In Africa, former President Bill Clinton sat down for an exclusive interview with NBC’s Cynthia McFadden on the work of the Clinton Foundation and the controversy over it in light of wife Hillary Clinton’s presidential bid. Here are our fivetakeaways from the interview:
1. “There’s one set of rules for us and another set for everybody else”: Bill Clinton argued that there’s a double standard in American politics where there’s so much scrutiny on the Clinton Foundation’s donors (most of whom are disclosed) than the donations to dark-money organizations like, say, the Koch Brothers’ organizations (which aren’t disclosed). “All I’m saying is the idea that there’s one set of rules for us and another set for everybody else is true,” Clinton said. “The guy that filled out the [990 tax] forms made an error,” he added. “Now that is a bigger problem, according to the press, than the other people running for president willing to take dark money, secret money, secret from beginning to end.”

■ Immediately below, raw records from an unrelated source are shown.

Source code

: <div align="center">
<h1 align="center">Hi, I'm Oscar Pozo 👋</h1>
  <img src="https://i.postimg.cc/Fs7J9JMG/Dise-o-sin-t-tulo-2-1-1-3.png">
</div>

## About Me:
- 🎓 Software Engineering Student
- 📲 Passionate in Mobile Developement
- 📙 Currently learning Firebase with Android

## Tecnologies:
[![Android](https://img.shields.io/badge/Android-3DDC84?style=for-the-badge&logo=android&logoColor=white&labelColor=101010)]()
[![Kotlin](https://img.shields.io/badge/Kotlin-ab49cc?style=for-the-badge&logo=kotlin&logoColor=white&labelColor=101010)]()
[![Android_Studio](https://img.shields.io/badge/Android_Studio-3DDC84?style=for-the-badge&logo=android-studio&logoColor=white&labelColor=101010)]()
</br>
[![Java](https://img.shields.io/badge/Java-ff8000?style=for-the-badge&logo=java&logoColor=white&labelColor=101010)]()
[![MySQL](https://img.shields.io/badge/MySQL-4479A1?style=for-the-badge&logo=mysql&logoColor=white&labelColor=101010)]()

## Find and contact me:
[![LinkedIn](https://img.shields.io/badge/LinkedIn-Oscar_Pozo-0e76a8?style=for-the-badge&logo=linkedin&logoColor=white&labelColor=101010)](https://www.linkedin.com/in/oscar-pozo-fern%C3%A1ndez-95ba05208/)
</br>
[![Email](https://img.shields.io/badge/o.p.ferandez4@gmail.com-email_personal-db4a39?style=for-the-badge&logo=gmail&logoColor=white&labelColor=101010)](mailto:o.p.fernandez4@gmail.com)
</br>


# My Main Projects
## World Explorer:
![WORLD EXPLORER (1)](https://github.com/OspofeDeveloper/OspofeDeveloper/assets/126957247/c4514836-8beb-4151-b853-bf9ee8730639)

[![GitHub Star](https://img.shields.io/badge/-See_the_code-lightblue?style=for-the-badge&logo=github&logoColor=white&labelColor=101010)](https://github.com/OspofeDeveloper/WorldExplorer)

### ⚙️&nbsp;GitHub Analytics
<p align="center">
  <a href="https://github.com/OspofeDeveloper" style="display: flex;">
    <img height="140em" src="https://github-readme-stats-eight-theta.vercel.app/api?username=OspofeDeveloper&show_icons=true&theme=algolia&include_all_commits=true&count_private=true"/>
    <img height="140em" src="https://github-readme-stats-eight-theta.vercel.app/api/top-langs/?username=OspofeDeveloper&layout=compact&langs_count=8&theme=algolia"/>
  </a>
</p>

2. No quid pro quos: Also in the interview, Clinton maintained that Foundation donations or speaker fees haven’t influenced government policy. “There is no doubt in my mind that we have never done anything knowingly inappropriate in terms of taking money to influence any kind of American government policy,” he said. “That just hasn’t happened.” He also quoted his wife telling him, “No one has ever tried to influence me by helping you.” (FYI: Conservative outlets will have a field day with Clinton’s “knowingly inappropriate” line.)
3. Clinton might step down from the Clinton Foundation if Hillary becomes president: Clinton entertained the idea of stepping down from the Clinton Foundation if wife Hillary wins the White House.
MCFADDEN: If your wife is elected president, will you step down from the foundation?
BILL CLINTON: Well, I’ll decide. If– if it’s the right thing to do, I will… MCFADDEN: I mean, why might you step down if she were elected president? CLINTON: Well, I might if I were asked to do something in the public interest that I had an obligation to do. Or I might take less of an executive role. I mean, I really– I work at this. And I’m involved in this as you can see. So I might do that. But we’ll cross that bridge when we come to it.